Regarding re-vaccination, Lao-araya et al. 86 observed satisfactory response rates following a 3-10µg-dose HBV vaccine schedule in a relatively young population with controlled HIV: up to 92.1% at 7 months with 76.2% of high responders and a GMT of 4076 mIU/mL. Children whose HIV was controlled (HIV viral load below the limit of detection at the time of re-vaccination) were more likely to respond to HBV re-vaccination (p<0.001). Scolfaro et al. achieved better seroconversion results by doubling the dose of intramuscular HBV vaccine given at 0, 1 and 6 months.87 Another prospective cohort study observed high rates of responders and of high-responders 6 weeks after the last injection with a 4-double-dose schedule at months 0–1–2–6 (94 and 90%, respectively).88 Their young (median age 8 y old) and well controlled (median CD4 count cell = 738/mm3) population with almost all subjects under HAART can explain these good results. Other authors89 observed a response rate of 46% in a population of 2–18 year-olds with perinatal infections, who were vaccinated with 5µg of HBs antigen combined with pneumococcal and measles-mumps and rubella. A response to the booster vaccination occurred in 37%. GMT after boosting remains low (190 mIU/mL) compared with mean concentrations of 7096–15263 MIU/mL among HIV-uninfected children 1 month after boosting 5 y after the primary vaccination.91,92
Limited data suggest that modified hepatitis B vaccine dosing regimens, including a doubling of the standard antigen dose and the use of combined hepatitis A and B (HAV/HBV) vaccine, can increase response rates in HIV-uninfected non-responders and in HIV-infected adults and adolescents. Therefore, the use of double-dose HBV vaccines or combination HAV/HBV vaccines may be considered for HBV vaccination in HIV-infected adolescents.83 Monitoring the antiHBs titer remains necessary, as it has been reported that only 42% of HIV-infected responders kept their protective titers 13–18 months after their last dose of vaccine.87
Conclusion
In conclusion, several clear recommendations regarding HBV vaccination in HIV-infected populations now exist.8,18,51-53,83 Reinforced HBV vaccination, using the schedule of 40 µg IM at months 0–1–2–6, is now recommended in HIV-infected patients with negative hepatitis B serology. The anti-HBs titer has to be systematically checked 1 to 2 months following the last dose of HBV vaccine, so as not run the risk of missing a genuine response to vaccination, which may be difficult to establish later considering the decrease in anti-HBs antibodies over time. Annual antiHBs control is also recommended so that a booster can be given if the antiHBs titer falls below 10 mIU/mL. In patients with a low CD4 cell count (< 200/µL), current guidelines recommend starting the vaccination regimen as soon as possible after HAART has been started, without waiting for immune restoration.
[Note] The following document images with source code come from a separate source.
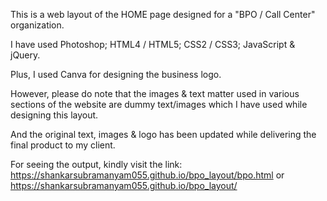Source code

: This is a web layout of the HOME page designed for a "BPO / Call Center" organization.

I have used Photoshop; HTML4 / HTML5; CSS2 / CSS3; JavaScript & jQuery. 

Plus, I used Canva for designing the business logo. 

However, please do note that the images & text matter used in various sections of the website are dummy text/images which I have used while designing this layout. 

And the original text, images & logo has been updated while delivering the final product to my client. 

For seeing the output, kindly visit the link: https://shankarsubramanyam055.github.io/bpo_layout/bpo.html or https://shankarsubramanyam055.github.io/bpo_layout/
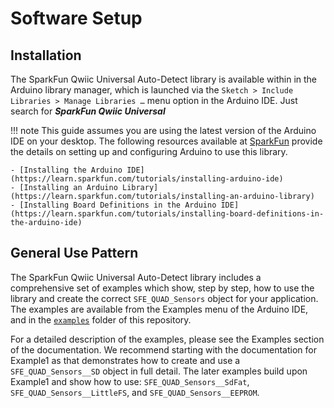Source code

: # Software Setup

## Installation

The SparkFun Qwiic Universal Auto-Detect library is available within in the Arduino library manager, which is launched via the `Sketch > Include Libraries > Manage Libraries …` menu option in the Arduino IDE. Just search for ***SparkFun Qwiic Universal***

!!! note
    This guide assumes you are using the latest version of the Arduino IDE on your desktop. The following resources available at [SparkFun](https://www.sparkfun.com) provide the details on setting up and configuring Arduino to use this library.

    - [Installing the Arduino IDE](https://learn.sparkfun.com/tutorials/installing-arduino-ide)
    - [Installing an Arduino Library](https://learn.sparkfun.com/tutorials/installing-an-arduino-library)
    - [Installing Board Definitions in the Arduino IDE](https://learn.sparkfun.com/tutorials/installing-board-definitions-in-the-arduino-ide)

## General Use Pattern

The SparkFun Qwiic Universal Auto-Detect library includes a comprehensive set of examples which show, step by step, how to use the library and create the correct `SFE_QUAD_Sensors` object for your application.
The examples are available from the Examples menu of the Arduino IDE, and in the [`examples`](https://github.com/sparkfun/SparkFun_Qwiic_Universal_Auto-Detect/blob/main/examples) folder of this repository. 

For a detailed description of the examples, please see the Examples section of the documentation. We recommend starting with the documentation for Example1 as that demonstrates
how to create and use a `SFE_QUAD_Sensors__SD` object in full detail. The later examples build upon Example1 and show how to use: `SFE_QUAD_Sensors__SdFat`, `SFE_QUAD_Sensors__LittleFS`, and `SFE_QUAD_Sensors__EEPROM`.
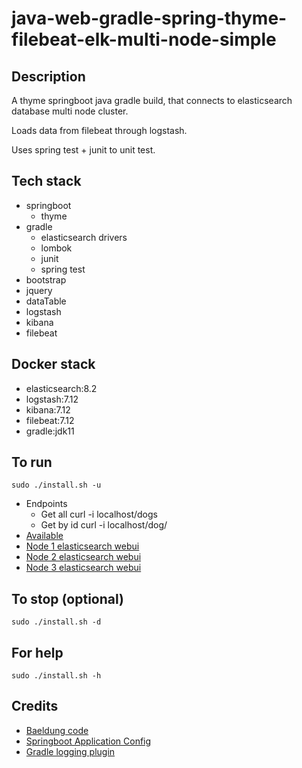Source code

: # java-web-gradle-spring-thyme-filebeat-elk-multi-node-simple

## Description
A thyme springboot java gradle build,
that connects to elasticsearch database multi node cluster.

Loads data from filebeat through logstash.

Uses spring test + junit to unit test.

## Tech stack
- springboot
  - thyme
- gradle
  - elasticsearch drivers
  - lombok
  - junit
  - spring test
- bootstrap
- jquery
- dataTable
- logstash
- kibana
- filebeat

## Docker stack
- elasticsearch:8.2
- logstash:7.12
- kibana:7.12
- filebeat:7.12
- gradle:jdk11

## To run
`sudo ./install.sh -u`
- Endpoints
  - Get all curl -i localhost/dogs
  - Get by id curl -i localhost/dog/<id>
- [Available](http://localhost)
- [Node 1 elasticsearch webui](http://localhost:9200)
- [Node 2 elasticsearch webui](http://localhost:9201)
- [Node 3 elasticsearch webui](http://localhost:9202)

## To stop (optional)
`sudo ./install.sh -d`

## For help
`sudo ./install.sh -h`

## Credits
- [Baeldung code](https://www.baeldung.com/spring-data-elasticsearch-tutorial)
- [Springboot Application Config](https://betterjavacode.com/programming/elasticsearch-spring-boot)
- [Gradle logging plugin](https://github.com/radarsh/gradle-test-logger-plugin)

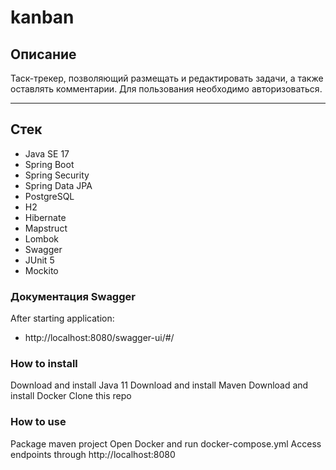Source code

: # kanban

## Описание 
Таск-трекер, позволяющий размещать и редактировать задачи, а также оставлять комментарии. 
Для пользования необходимо авторизоваться.

----


## Стек
- Java SE 17
- Spring Boot
- Spring Security
- Spring Data JPA
- PostgreSQL 
- H2
- Hibernate
- Mapstruct
- Lombok
- Swagger
- JUnit 5
- Mockito

### Документация Swagger
After starting application:
- http://localhost:8080/swagger-ui/#/

### How to install
Download and install Java 11
Download and install Maven
Download and install Docker
Clone this repo

### How to use
Package maven project
Open Docker and run docker-compose.yml
Access endpoints through http://localhost:8080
On the other hand, some uncertainties remain.8,18,53 For IAHBc, a first booster injection is required to seek an anamnestic response. The need to fully vaccinate those who do not respond to the booster injection is not yet established, but it can be advocated that such a vaccination could be of interest in patients with practices that carry a high-risk of contamination. In addition, in the light of current data, the use of adjuvants does not appear to be recommended for HBV vaccination in people living with HIV. New studies are needed to better define the best strategies in such populations.
Disclosure of potential conflicts of interest
No potential conflicts of interest were disclosed.